Il progetto di bilancio 2016 di
Atac non è stato reso pubblico. Non si conoscono le motivazioni del
disconoscimento da parte di Roma Capitale dei crediti vantati da Atac, cioè del
fattore che ha scatenato la crisi. Non si conoscono le valutazioni degli organi
indipendenti, e cioè del Collegio sindacale (pur interpellato dalla Presidente
del principale gruppo di opposizione in aula Giulio Cesare) e della società
incaricata della revisione contabile di Atac.
Io penso che siamo di fronte a un
pasticcio prodotto dall´incapacità di gestione della giunta capitolina
pro-tempore.
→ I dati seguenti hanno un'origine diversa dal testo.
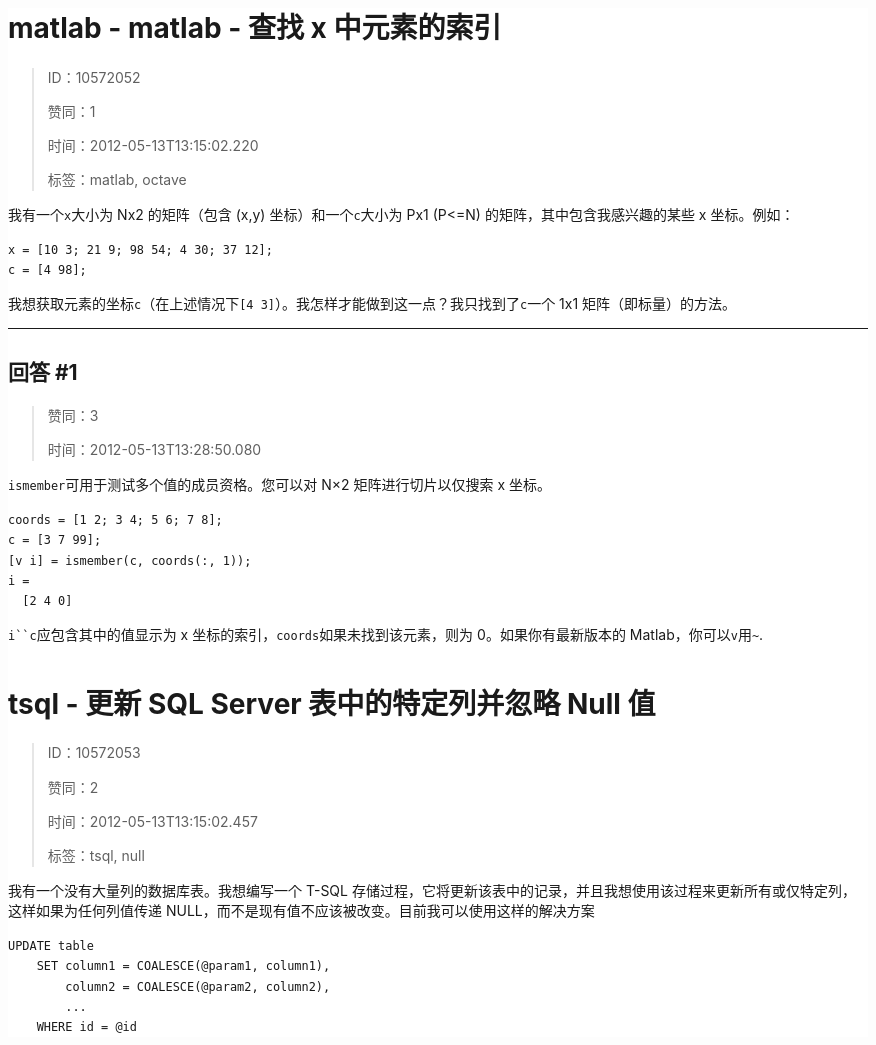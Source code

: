 # matlab - matlab - 查找 x 中元素的索引

> ID：10572052
> 
> 赞同：1
> 
> 时间：2012-05-13T13:15:02.220
> 
> 标签：matlab, octave

我有一个`x`大小为 Nx2 的矩阵（包含 (x,y) 坐标）和一个`c`大小为 Px1 (P<=N) 的矩阵，其中包含我感兴趣的某些 x 坐标。例如：

```
x = [10 3; 21 9; 98 54; 4 30; 37 12];
c = [4 98]; 
```

我想获取元素的坐标`c`（在上述情况下`[4 3]`）。我怎样才能做到这一点？我只找到了`c`一个 1x1 矩阵（即标量）的方法。

* * *

## 回答 #1

> 赞同：3
> 
> 时间：2012-05-13T13:28:50.080

`ismember`可用于测试多个值的成员资格。您可以对 N×2 矩阵进行切片以仅搜索 x 坐标。

```
coords = [1 2; 3 4; 5 6; 7 8];
c = [3 7 99];
[v i] = ismember(c, coords(:, 1));
i = 
  [2 4 0] 
```

`i``c`应包含其中的值显示为 x 坐标的索引，`coords`如果未找到该元素，则为 0。如果你有最新版本的 Matlab，你可以`v`用`~`.

# tsql - 更新 SQL Server 表中的特定列并忽略 Null 值

> ID：10572053
> 
> 赞同：2
> 
> 时间：2012-05-13T13:15:02.457
> 
> 标签：tsql, null

我有一个没有大量列的数据库表。我想编写一个 T-SQL 存储过程，它将更新该表中的记录，并且我想使用该过程来更新所有或仅特定列，这样如果为任何列值传递 NULL，而不是现有值不应该被改变。目前我可以使用这样的解决方案

```
UPDATE table
    SET column1 = COALESCE(@param1, column1),
        column2 = COALESCE(@param2, column2),
        ...
    WHERE id = @id 
```
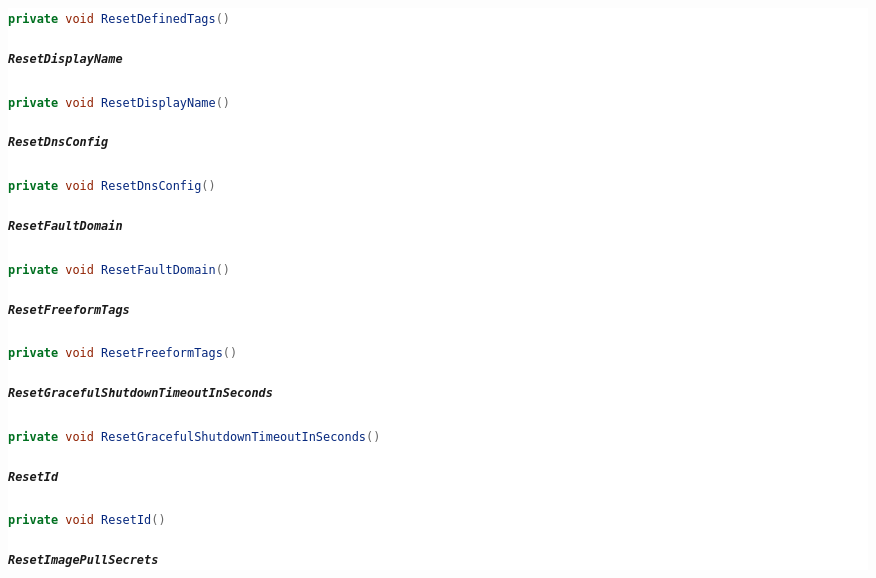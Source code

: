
 ```csharp
private void ResetDefinedTags()
```

##### `ResetDisplayName` <a name="ResetDisplayName" id="rhizo-co-terraform-provider-oci.containerInstancesContainerInstance.ContainerInstancesContainerInstance.resetDisplayName"></a>

```csharp
private void ResetDisplayName()
```

##### `ResetDnsConfig` <a name="ResetDnsConfig" id="rhizo-co-terraform-provider-oci.containerInstancesContainerInstance.ContainerInstancesContainerInstance.resetDnsConfig"></a>

```csharp
private void ResetDnsConfig()
```

##### `ResetFaultDomain` <a name="ResetFaultDomain" id="rhizo-co-terraform-provider-oci.containerInstancesContainerInstance.ContainerInstancesContainerInstance.resetFaultDomain"></a>

```csharp
private void ResetFaultDomain()
```

##### `ResetFreeformTags` <a name="ResetFreeformTags" id="rhizo-co-terraform-provider-oci.containerInstancesContainerInstance.ContainerInstancesContainerInstance.resetFreeformTags"></a>

```csharp
private void ResetFreeformTags()
```

##### `ResetGracefulShutdownTimeoutInSeconds` <a name="ResetGracefulShutdownTimeoutInSeconds" id="rhizo-co-terraform-provider-oci.containerInstancesContainerInstance.ContainerInstancesContainerInstance.resetGracefulShutdownTimeoutInSeconds"></a>

```csharp
private void ResetGracefulShutdownTimeoutInSeconds()
```

##### `ResetId` <a name="ResetId" id="rhizo-co-terraform-provider-oci.containerInstancesContainerInstance.ContainerInstancesContainerInstance.resetId"></a>

```csharp
private void ResetId()
```

##### `ResetImagePullSecrets` <a name="ResetImagePullSecrets" id="rhizo-co-terraform-provider-oci.containerInstancesContainerInstance.ContainerInstancesContainerInstance.resetImagePullSecrets"></a>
Se così non fosse, attenzione, qualcuno potrebbe iniziare a
pensare che siamo di fronte a qualcosa di peggio, e cioè a un´ipotesi di mala gestio per cui il socio pubblico, nel
nostro caso il Comune, fa fallire la sua azienda per non pagare i creditori.
Il
pasticcio durerà ancora a lungo, con un carico di incertezze non
preventivabile. I costi, purtroppo, li pagherà la città.